Free will is the age-old question that keeps sophomores up all night. But Searle is not the best voice on this question, as he is ultimately a dualist, trying to bring in something from outside the physical world, but without evidence.

Daniel Dennett's Elbow Room is an oldie but a goodie on this topic, at least in part making the same argument that you do - we all live our lives as if we have free will, and we can't tell that we don't, so that's good enough.

Further, a big part of this question is what do we actually want when we ask for free will? Not randomness, I think, which takes quantum mechanics out of the picture. We want our decisions to be based on real preferences, which are determined by what? Well, by rules for what we prefer, of course. If we postulate some dualistic outside 'soul' or other driving force, we just push the question back a level - what are the rules by which the soul makes choices? Again, we don't want randomness, we want real preference.
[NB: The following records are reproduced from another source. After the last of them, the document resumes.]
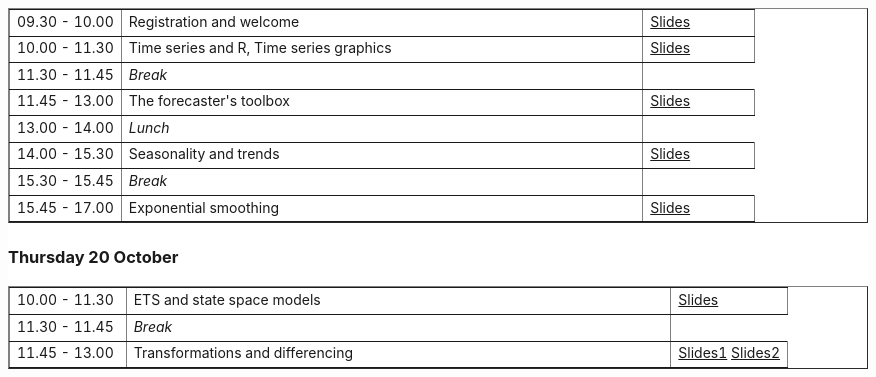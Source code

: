 <table border=1 cellpadding=2 cellspacing=5 width=100%>
<col width="15%">
<col width="70%">
<col width="15%">
<tr>
  <td>09.30 - 10.00</td>
  <td>Registration and welcome</td>
  <td><a href="/eindhoven/1-0-intro.pdf" target="_new">Slides</a></td>
</tr>
<tr>
  <td>10.00 - 11.30</td>
  <td>Time series and R, Time series graphics</td>
  <td><a href="/eindhoven/1-1-Graphics.pdf" target="_new">Slides</a></td>
</tr>
<tr>
  <td>11.30 - 11.45</td>
  <td><em>Break</em></td>
</tr>
<tr>
  <td>11.45 - 13.00</td>
  <td>The forecaster's toolbox</td>
  <td><a href="/eindhoven/1-2-Toolbox.pdf" target="_new">Slides</a></td>
</tr>
<tr>
  <td>13.00 - 14.00</td>
  <td><em>Lunch</em></td>
</tr>
<tr>
  <td>14.00 - 15.30</td>
  <td>Seasonality and trends</td>
  <td><a href="/eindhoven/1-3-Seasonality.pdf" target="_new">Slides</a></td>
</tr>
<tr>
  <td>15.30 - 15.45</td>
  <td><em>Break</em></td>
</tr>
<tr>
  <td>15.45 - 17.00</td>
  <td>Exponential smoothing</td>
  <td><a href="/eindhoven/1-4-ExponentialSmoothing.pdf" target="_new">Slides</a></td>
</tr>
</table>

### Thursday 20 October

<table border=1 cellpadding=2 cellspacing=5 width=100%>
<col width="15%">
<col width="70%">
<col width="15%">
<tr>
  <td>10.00 - 11.30</td>
  <td>ETS and state space models</td>
  <td><a href="/eindhoven/2-1-StateSpace.pdf" target="_new">Slides</a></td>
</tr>
<tr>
  <td>11.30 - 11.45</td>
  <td><em>Break</em></td>
</tr>
<tr>
  <td>11.45 - 13.00</td>
  <td>Transformations and differencing</td>
  <td><a href="/eindhoven/2-2-Transformations.pdf" target="_new">Slides1</a>
  <a href="/eindhoven/2-3-Differencing.pdf" target="_new">Slides2</a></td>
</tr>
So we just can't get away from a rules-based, deterministic system. It might be chaotic, there might be a huge number of rules and inputs to those rules, so many that we can never be fully 'predictable,' but ultimately we WANT there to be rules. Searle usually seems to miss this point.

Another reader seconds:

My favorite book of all time is Elbow Room: Varieties of Free Will Worth Wanting.  Especially the chapter 'Could Have Done Otherwise' changed everything for me, articulating a stance toward responsibility and choice that permanently resolved an existential anxiety toward ethics that had always bothered me.  It's Daniel Dennett at his very best, before he started haring off into things of which he has no particular understanding (religion).

Anyway, I found that once the whole conundrum had been flipped upside down, it made vastly more sense. Better yet, our base intuitions about what is important and meaningful emerge reconfigured but strengthened, not invalidated.

Another reader:

William James pointed out that, not only is free will pragmatically true, but more generally any philosophical argument whose truth or falsity would not result in an actual concrete effect on our actions is a mere semantic game.